I miei ci vanno ben felici, con le mie indicazioni, io mi rifiuto non tanto per la mia antipatia al Cristianesimo, che sfuma sempre più col passare degli anni, quanto per l’ipocrisia dei cattolici, così persi nei loro riti vuoti, e sempre meno concentrati sul senso dell’essere cristiani. Mia madre, tuttavia, ne è entusiasta, si emoziona a vedere cattolici di tanti paesi diversi riunirsi per il Natale, attorno a un’ambasciata e un sacerdote.
Il giorno di Natale stiamo a casa, sarà un pranzo in famiglia, con le poche cose che abbiamo, riuniti attorno a un tavolo da soggiorno troppo basso, seduti su un divano. Vicky purtroppo parte in mattinata, dovendo tornare al lavoro a Chengdu. Rimaniamo io e i miei, nella luce grigia ma intensa del dicembre pechinese. Mia madre prepara della pasta al ragù come la tradizione italiana impone, io e mio padre usciamo per andare prima al Jenny Lou, quasi unici cienti la mattina de 25 dicembre, e ci procuriamo mascarpone e un panettone “La Torinese”, con tanto di immagine di Torino ottocentesca sulla scatola.

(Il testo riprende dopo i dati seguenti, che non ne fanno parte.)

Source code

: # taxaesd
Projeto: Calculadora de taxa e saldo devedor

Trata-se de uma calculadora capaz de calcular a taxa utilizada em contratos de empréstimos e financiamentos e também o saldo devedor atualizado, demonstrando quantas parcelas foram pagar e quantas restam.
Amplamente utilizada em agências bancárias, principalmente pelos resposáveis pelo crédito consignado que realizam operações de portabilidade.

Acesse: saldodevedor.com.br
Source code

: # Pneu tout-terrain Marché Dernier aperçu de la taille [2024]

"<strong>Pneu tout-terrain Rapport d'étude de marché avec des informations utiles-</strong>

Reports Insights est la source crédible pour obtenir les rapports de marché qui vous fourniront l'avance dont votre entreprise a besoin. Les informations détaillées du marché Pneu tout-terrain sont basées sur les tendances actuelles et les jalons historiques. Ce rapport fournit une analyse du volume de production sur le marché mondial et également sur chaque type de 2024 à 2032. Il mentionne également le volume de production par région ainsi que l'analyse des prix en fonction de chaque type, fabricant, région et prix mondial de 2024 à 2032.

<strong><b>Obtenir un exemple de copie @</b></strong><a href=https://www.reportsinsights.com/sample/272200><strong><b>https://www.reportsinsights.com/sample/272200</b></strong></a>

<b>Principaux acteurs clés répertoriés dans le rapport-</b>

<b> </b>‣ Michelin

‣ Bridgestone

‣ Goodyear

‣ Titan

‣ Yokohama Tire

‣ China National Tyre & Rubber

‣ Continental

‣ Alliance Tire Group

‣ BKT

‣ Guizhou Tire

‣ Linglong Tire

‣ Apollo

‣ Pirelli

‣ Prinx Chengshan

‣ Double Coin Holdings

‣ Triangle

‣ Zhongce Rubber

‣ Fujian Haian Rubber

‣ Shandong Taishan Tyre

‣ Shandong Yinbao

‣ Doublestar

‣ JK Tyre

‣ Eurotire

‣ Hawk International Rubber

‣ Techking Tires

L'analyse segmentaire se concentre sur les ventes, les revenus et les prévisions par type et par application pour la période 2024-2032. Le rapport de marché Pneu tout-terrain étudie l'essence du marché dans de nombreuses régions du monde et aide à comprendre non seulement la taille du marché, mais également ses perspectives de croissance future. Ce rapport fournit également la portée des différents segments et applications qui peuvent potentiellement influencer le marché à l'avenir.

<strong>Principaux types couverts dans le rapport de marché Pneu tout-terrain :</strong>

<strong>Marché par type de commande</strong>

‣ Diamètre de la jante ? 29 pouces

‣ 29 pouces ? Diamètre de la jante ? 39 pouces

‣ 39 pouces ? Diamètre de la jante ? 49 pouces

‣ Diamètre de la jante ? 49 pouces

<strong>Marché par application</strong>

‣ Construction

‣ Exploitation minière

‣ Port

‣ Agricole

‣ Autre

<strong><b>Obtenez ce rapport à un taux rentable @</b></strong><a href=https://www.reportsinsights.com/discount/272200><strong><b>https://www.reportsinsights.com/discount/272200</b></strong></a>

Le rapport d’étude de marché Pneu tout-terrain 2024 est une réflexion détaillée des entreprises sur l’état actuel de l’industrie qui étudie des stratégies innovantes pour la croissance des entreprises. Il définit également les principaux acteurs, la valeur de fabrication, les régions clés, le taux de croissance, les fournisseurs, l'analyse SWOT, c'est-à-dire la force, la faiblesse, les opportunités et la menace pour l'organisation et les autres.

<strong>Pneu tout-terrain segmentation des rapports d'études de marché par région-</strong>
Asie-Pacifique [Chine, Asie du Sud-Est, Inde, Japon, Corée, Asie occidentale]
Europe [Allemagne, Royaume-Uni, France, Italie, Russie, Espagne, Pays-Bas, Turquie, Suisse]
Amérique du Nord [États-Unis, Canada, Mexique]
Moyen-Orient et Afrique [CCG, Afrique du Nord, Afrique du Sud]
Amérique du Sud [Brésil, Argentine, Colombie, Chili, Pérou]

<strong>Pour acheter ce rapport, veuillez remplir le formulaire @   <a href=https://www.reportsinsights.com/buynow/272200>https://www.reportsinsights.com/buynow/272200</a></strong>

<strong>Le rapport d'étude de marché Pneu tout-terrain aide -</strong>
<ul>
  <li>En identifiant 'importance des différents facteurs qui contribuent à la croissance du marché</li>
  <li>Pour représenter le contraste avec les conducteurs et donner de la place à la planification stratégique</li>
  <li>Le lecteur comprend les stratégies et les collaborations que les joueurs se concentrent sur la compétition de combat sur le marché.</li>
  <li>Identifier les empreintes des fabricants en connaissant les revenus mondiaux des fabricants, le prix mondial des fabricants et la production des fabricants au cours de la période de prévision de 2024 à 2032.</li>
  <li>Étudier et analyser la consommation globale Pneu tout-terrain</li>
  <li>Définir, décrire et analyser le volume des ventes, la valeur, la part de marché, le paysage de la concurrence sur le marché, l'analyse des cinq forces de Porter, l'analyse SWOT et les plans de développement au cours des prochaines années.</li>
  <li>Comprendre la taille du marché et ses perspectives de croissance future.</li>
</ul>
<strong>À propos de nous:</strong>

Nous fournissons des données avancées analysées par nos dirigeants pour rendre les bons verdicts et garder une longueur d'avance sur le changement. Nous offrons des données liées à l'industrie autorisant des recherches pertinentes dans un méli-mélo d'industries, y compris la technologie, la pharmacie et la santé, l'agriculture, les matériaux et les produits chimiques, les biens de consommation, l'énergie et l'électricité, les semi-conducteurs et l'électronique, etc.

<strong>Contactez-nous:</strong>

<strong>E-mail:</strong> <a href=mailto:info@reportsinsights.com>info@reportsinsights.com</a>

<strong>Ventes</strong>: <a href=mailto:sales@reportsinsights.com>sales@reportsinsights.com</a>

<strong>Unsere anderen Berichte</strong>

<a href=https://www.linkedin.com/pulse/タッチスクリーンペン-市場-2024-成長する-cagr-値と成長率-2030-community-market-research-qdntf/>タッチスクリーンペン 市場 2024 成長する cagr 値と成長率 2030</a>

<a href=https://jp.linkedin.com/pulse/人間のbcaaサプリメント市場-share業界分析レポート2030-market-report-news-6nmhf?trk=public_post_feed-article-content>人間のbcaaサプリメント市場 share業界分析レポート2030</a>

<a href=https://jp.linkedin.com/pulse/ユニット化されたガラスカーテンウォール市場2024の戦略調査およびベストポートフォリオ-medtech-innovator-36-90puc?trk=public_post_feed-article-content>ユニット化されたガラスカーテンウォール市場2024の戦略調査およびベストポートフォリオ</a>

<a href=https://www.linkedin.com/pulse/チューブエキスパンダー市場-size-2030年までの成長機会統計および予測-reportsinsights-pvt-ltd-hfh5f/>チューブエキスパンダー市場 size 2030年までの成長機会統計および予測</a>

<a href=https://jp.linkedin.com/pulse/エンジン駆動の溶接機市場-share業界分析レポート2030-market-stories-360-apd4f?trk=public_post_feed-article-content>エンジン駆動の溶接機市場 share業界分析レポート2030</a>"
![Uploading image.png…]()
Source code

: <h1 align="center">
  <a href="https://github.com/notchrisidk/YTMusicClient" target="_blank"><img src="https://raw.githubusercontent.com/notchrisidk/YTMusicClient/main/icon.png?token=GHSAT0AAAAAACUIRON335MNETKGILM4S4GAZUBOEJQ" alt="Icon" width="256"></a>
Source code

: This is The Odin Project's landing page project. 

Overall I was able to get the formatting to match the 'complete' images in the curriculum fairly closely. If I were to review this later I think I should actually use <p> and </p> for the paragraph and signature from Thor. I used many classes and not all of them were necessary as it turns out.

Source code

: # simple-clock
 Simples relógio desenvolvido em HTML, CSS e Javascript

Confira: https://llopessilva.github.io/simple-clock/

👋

La cassiera ci regala una bottiglia di vino, a marchio Jenny Lou, una di quelle porcherie fatte in California dalla Summergate – ma è Natale, e il regalo è apprezzato. Al 7 Eleven giapponese ci procuriamo le uova per la crema al mascarpone, come impone la legge di auto-preservazione della vita – le disinfetteremo comunque con brandy Changyu da 18 kuai. E poi una puntata al White Nights, il ristorante russo di fronte all’ambasciata sotto casa, per portar via un piatto di salmone con patate e funghi. Mentre saliamo in ascensore, la ragazza che schiaccia i bottoni sorride, e ci augura “Buon Natale”. “Come fai a sapere che è Natale? Sei cristiana?” lei chiedo. Risponde, con una punta d’orgoglio, “我是罗马天主, sono Cattolica Romana” e, con fare losco, produce dal suo libretto un’immaginetta del Papa Benedetto XVI, vietatissima in questo Paese. Non so perché, forse perché per la prima volta il Cattolicesimo mi sembra un atto di ribellione più che di conformismo, ma la cosa mi fa piacere. Sorrido e contraccambio gli auguri.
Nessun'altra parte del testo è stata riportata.